The second leg of the “Tour in My Backyard” took me to Ellicott City, MD. What I knew of Ellicott City was more limited than I thought. Built on seven hills, Ellicott City is a small town with a long history dating back to the Quakers. It’s been voted as one of the top “20 Best Places to Live in the United States” by Money magazine and CNNMoney.com. Historic Ellicott City is picturesque, full of character, and harbors its fair share of disasters and ghost stories. It’s been called “one of the most haunted small towns on the East Coast.”
Parking in the lot behind the Visitors Center, you get a sense of the town’s unique topography. As I exited my car and took in my surroundings, before knowing anything about Ellicott City’s history, I felt like the town had a story or two to tell. The homes and businesses that sit atop raised elevations surrounding the lot look more like landscapes I’ve seen in San Francisco or Seattle, not Maryland.

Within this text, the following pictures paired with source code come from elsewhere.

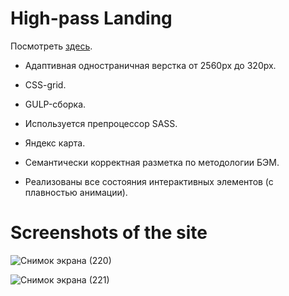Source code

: # High-pass Landing

Посмотреть [здесь](https://margaritadaynitcyna.github.io/High-pass/dist/).

- Адаптивная одностраничная верстка от 2560px до 320px.

- CSS-grid.

- GULP-сборка.

- Используется препроцессор SASS.

- Яндекс карта.

- Семантически корректная разметка по методологии БЭМ.

- Реализованы все состояния интерактивных элементов (с плавностью анимации).


# Screenshots of the site
![Снимок экрана (220)](https://user-images.githubusercontent.com/90200312/150693755-05d2f3d5-98ca-4205-9fd7-793ba18da084.png)

![Снимок экрана (221)](https://user-images.githubusercontent.com/90200312/150693936-7450103d-02c2-48ed-bbcf-c0bd6aa22a35.png)
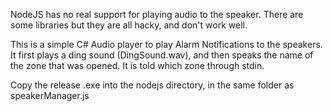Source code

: NodeJS has no real support for playing audio to the speaker. There are some libraries but they are all hacky, and don't work well.

This is a simple C# Audio player to play Alarm Notifications to the speakers. It first plays a ding sound (DingSound.wav), and then speaks the name of the zone that was opened. It is told which zone through stdin. 

Copy the release .exe into the nodejs directory, in the same folder as speakerManager.js
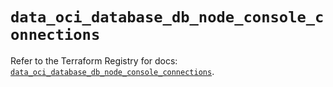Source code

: # `data_oci_database_db_node_console_connections`

Refer to the Terraform Registry for docs: [`data_oci_database_db_node_console_connections`](https://registry.terraform.io/providers/oracle/oci/7.19.0/docs/data-sources/database_db_node_console_connections).

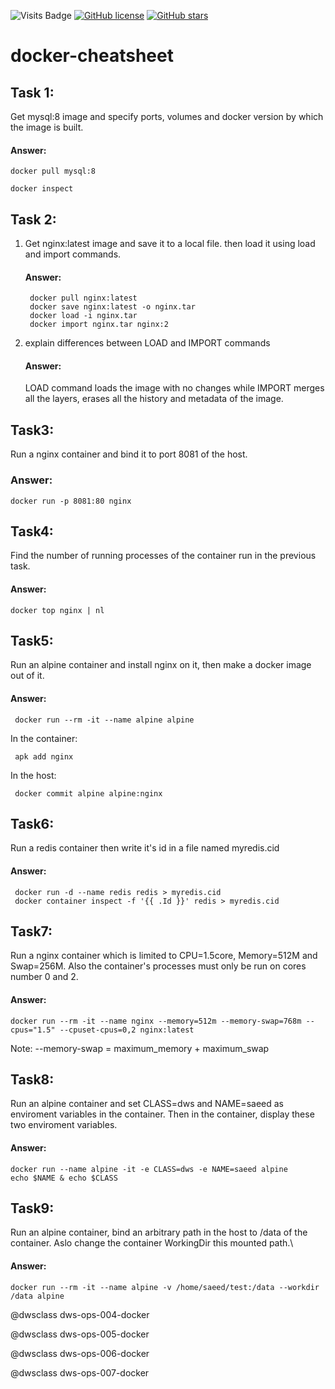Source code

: ![Visits Badge](https://badges.pufler.dev/visits/saeedhosseini21/BashRetryCommand)
[![GitHub license](https://img.shields.io/github/license/saeedhosseini21/BashRetryCommand)](https://github.com/saeedhosseini21/BashRetryCommand/blob/master/LICENSE)
[![GitHub stars](https://img.shields.io/github/stars/saeedhosseini21/BashRetryCommand)](https://github.com/saeedhosseini21/BashRetryCommand/stargazers)

# docker-cheatsheet


## Task 1:

  Get mysql:8 image and specify ports, volumes and docker version by which the image is built.

  #### Answer:
    docker pull mysql:8

    docker inspect

## Task 2:

  1. Get nginx:latest image and save it to a local file. then load it using
    load and import commands.

     #### Answer:
          docker pull nginx:latest
          docker save nginx:latest -o nginx.tar
          docker load -i nginx.tar    
          docker import nginx.tar nginx:2
  2. explain differences between LOAD and IMPORT commands

     #### Answer:
     LOAD command loads the image with no changes while IMPORT merges all the layers, erases all the history and metadata of the image.
## Task3:
  Run a nginx container and bind it to port 8081 of the host.
  ### Answer:
    docker run -p 8081:80 nginx
## Task4:
  Find the number of running processes of the container run in the previous task.
  #### Answer:
    docker top nginx | nl
## Task5:
   Run an alpine container and install nginx on it, then make a docker image out of it.
   #### Answer:
     docker run --rm -it --name alpine alpine
  In the container:

     apk add nginx
  In the host:

     docker commit alpine alpine:nginx
## Task6:  
   Run a redis container then write it's id in a file named myredis.cid
   #### Answer:
     docker run -d --name redis redis > myredis.cid
     docker container inspect -f '{{ .Id }}' redis > myredis.cid
## Task7:
   Run a nginx container which is limited to CPU=1.5core, Memory=512M and Swap=256M.
   Also the container's processes must only be run on cores number 0 and 2.
   #### Answer:
    docker run --rm -it --name nginx --memory=512m --memory-swap=768m --cpus="1.5" --cpuset-cpus=0,2 nginx:latest
 Note: --memory-swap = maximum_memory + maximum_swap
## Task8:
   Run an alpine container and set CLASS=dws and NAME=saeed as enviroment variables in the container.
   Then in the container, display these two enviroment variables.
   #### Answer:
    docker run --name alpine -it -e CLASS=dws -e NAME=saeed alpine
    echo $NAME & echo $CLASS
## Task9:
   Run an alpine container, bind an arbitrary path in the host to /data of the container.
   Aslo change the container WorkingDir this mounted path.\
   #### Answer:
    docker run --rm -it --name alpine -v /home/saeed/test:/data --workdir /data alpine

@dwsclass‬ dws-ops-004-docker

@dwsclass‬ dws-ops-005-docker

@dwsclass‬ dws-ops-006-docker

@dwsclass‬ dws-ops-007-docker
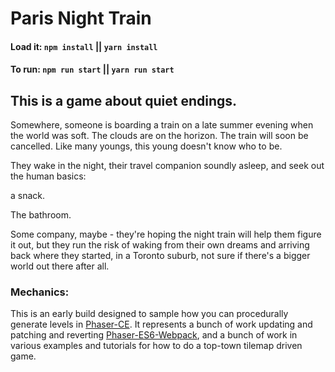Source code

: # Paris Night Train

#### Load it: `npm install` || `yarn install`
#### To run: `npm run start` || `yarn run start`

## This is a game about quiet endings.

Somewhere, someone is boarding a train on a late summer evening when the world was soft. The clouds are on the horizon. The train will soon be cancelled. Like many youngs, this young doesn't know who to be.

They wake in the night, their travel companion soundly asleep, and seek out the human basics: 

a snack.

The bathroom.

Some company, maybe - they're hoping the night train will help them figure it out, but they run the risk of waking from their own dreams and arriving back where they started, in a Toronto suburb, not sure if there's a bigger world out there after all.

### Mechanics:
This is an early build designed to sample how you can procedurally generate levels in [Phaser-CE](http://phaser.io/). It represents a bunch of work updating and patching and reverting [Phaser-ES6-Webpack](https://github.com/lean/phaser-es6-webpack), and a bunch of work in various examples and tutorials for how to do a top-town tilemap driven game.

The first stop on my press tour of historic Ellicott City brought me to the Wine Bin, a boutique wine shop at the top of the Main Street hill. The building used to be a fire station and is the first stop on the city’s Ghost Tour. The shop has a collection of more than 500 wines and several shelves of craft beer. The owner, Dave Carney, was nice enough to share his own ghost stories as he spoke about his wine collection. While there, I experienced nothing except a tasting.

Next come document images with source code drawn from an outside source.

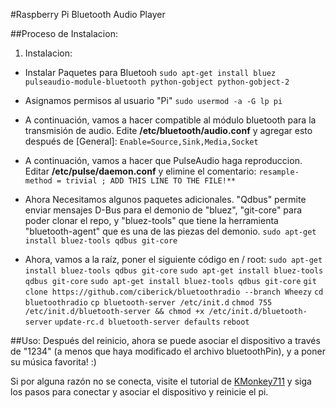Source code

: #Raspberry Pi Bluetooth Audio Player 

##Proceso de Instalacion:
1. Instalacion:
  * Instalar Paquetes para Bluetooh
    `sudo apt-get install bluez pulseaudio-module-bluetooth python-gobject python-gobject-2`
  * Asignamos permisos al usuario "Pi"
    `sudo usermod -a -G lp pi`
  * A continuación, vamos a hacer compatible al módulo bluetooth para la transmisión de audio. Edite **/etc/bluetooth/audio.conf** y agregar esto después de [General]:
    `Enable=Source,Sink,Media,Socket`
  * A continuación, vamos a hacer que PulseAudio haga reproduccion. Editar **/etc/pulse/daemon.conf** y elimine el comentario: `resample-method = trivial ; ADD THIS LINE TO THE FILE!**`
  * Ahora Necesitamos algunos paquetes adicionales. "Qdbus" permite enviar mensajes D-Bus para el demonio de "bluez", "git-core" para poder clonar el repo, y "bluez-tools" que tiene la herramienta "bluetooth-agent" que es una de las piezas del demonio.
    `sudo apt-get install bluez-tools qdbus git-core`

  * Ahora, vamos a la raíz, poner el siguiente código en / root:
    `sudo apt-get install bluez-tools qdbus git-core`
    `sudo apt-get install bluez-tools qdbus git-core`
    `sudo apt-get install bluez-tools qdbus git-core`
    `git clone https://github.com/ciberick/bluetoothradio --branch Wheezy`
    `cd bluetoothradio`
    `cp bluetooth-server /etc/init.d`
    `chmod 755 /etc/init.d/bluetooth-server && chmod +x /etc/init.d/bluetooth-server`
    `update-rc.d bluetooth-server defaults`
    `reboot`

##Uso:
Después del reinicio, ahora se puede asociar el dispositivo a través de "1234" (a menos que haya modificado el archivo bluetoothPin), y a poner su música favorita! :)

Si por alguna razón no se conecta, visite el tutorial de [KMonkey711](http://kmonkey711.blogspot.com/2012/12/a2dp-audio-on-raspberry-pi.html) y siga los pasos para conectar y asociar el dispositivo y reinicie el pi.


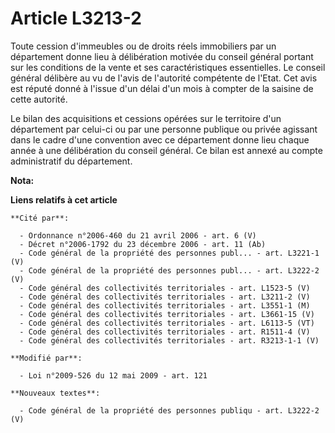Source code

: # Article L3213-2

Toute cession d'immeubles ou de droits réels immobiliers par un département donne lieu à délibération motivée du conseil
général portant sur les conditions de la vente et ses caractéristiques essentielles. Le conseil général délibère au vu de
l'avis de l'autorité compétente de l'Etat. Cet avis est réputé donné à l'issue d'un délai d'un mois à compter de la saisine
de cette autorité. 

Le bilan des acquisitions et cessions opérées sur le territoire d'un département par celui-ci ou par une personne publique ou
privée agissant dans le cadre d'une convention avec ce département donne lieu chaque année à une délibération du conseil
général. Ce bilan est annexé au compte administratif du département.

**Nota:**



**Liens relatifs à cet article**

	**Cité par**:

	  - Ordonnance n°2006-460 du 21 avril 2006 - art. 6 (V)
	  - Décret n°2006-1792 du 23 décembre 2006 - art. 11 (Ab)
	  - Code général de la propriété des personnes publ... - art. L3221-1 (V)
	  - Code général de la propriété des personnes publ... - art. L3222-2 (V)
	  - Code général des collectivités territoriales - art. L1523-5 (V)
	  - Code général des collectivités territoriales - art. L3211-2 (V)
	  - Code général des collectivités territoriales - art. L3551-1 (M)
	  - Code général des collectivités territoriales - art. L3661-15 (V)
	  - Code général des collectivités territoriales - art. L6113-5 (VT)
	  - Code général des collectivités territoriales - art. R1511-4 (V)
	  - Code général des collectivités territoriales - art. R3213-1-1 (V)

	**Modifié par**:

	  - Loi n°2009-526 du 12 mai 2009 - art. 121

	**Nouveaux textes**:

	  - Code général de la propriété des personnes publiqu - art. L3222-2 (V)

As you make your way down the hilly street from the Wine Bin to where the majority of the stores are located, you notice that there’s quite a bit to take in. Most of the buildings in the town are from the first decade of the 18th century. Many of those buildings and homes are reported to still house the spirits of mill workers who once lived there.

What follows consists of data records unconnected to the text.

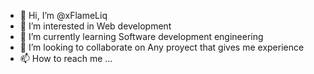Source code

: - 👋 Hi, I’m @xFlameLiq
- 👀 I’m interested in Web development
- 🌱 I’m currently learning Software development engineering
- 💞️ I’m looking to collaborate on Any proyect that gives me experience
- 📫 How to reach me ...

<!---
xFlameLiq/xFlameLiq is a ✨ special ✨ repository because its `README.md` (this file) appears on your GitHub profile.
You can click the Preview link to take a look at your changes.
--->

The Diamond Back Tavern and Portalli’s restaurant were the second and third stops on the Ellicott City tour. Each of which have their own paranormal stories to tell. I was so enamored with Portalli’s crab risotto balls that it didn’t matter to me that its dining room was the scene of several inexplicable events. It almost seems the exception in Ellicott City to not have a ghost experience to recount. Oddly enough, hiring a spiritual cleanser to come into a newly acquired home or building is commonplace and not a big deal to the local residents.
A few hours in Ellicott City seems too short. People are attracted to the town for its ghost stories but as you learn about its famous residents like Benjamin Bannekar, its railroad station – the nation’s oldest surviving and the first terminus of the first railroad in America, a newly discovered Civil War Union Camp named Camp Johnson, and the city’s bucket brigades, you find that this small “backyard” has a big story to tell. Undoubtedly, my curiosity will lead me back there to hear it.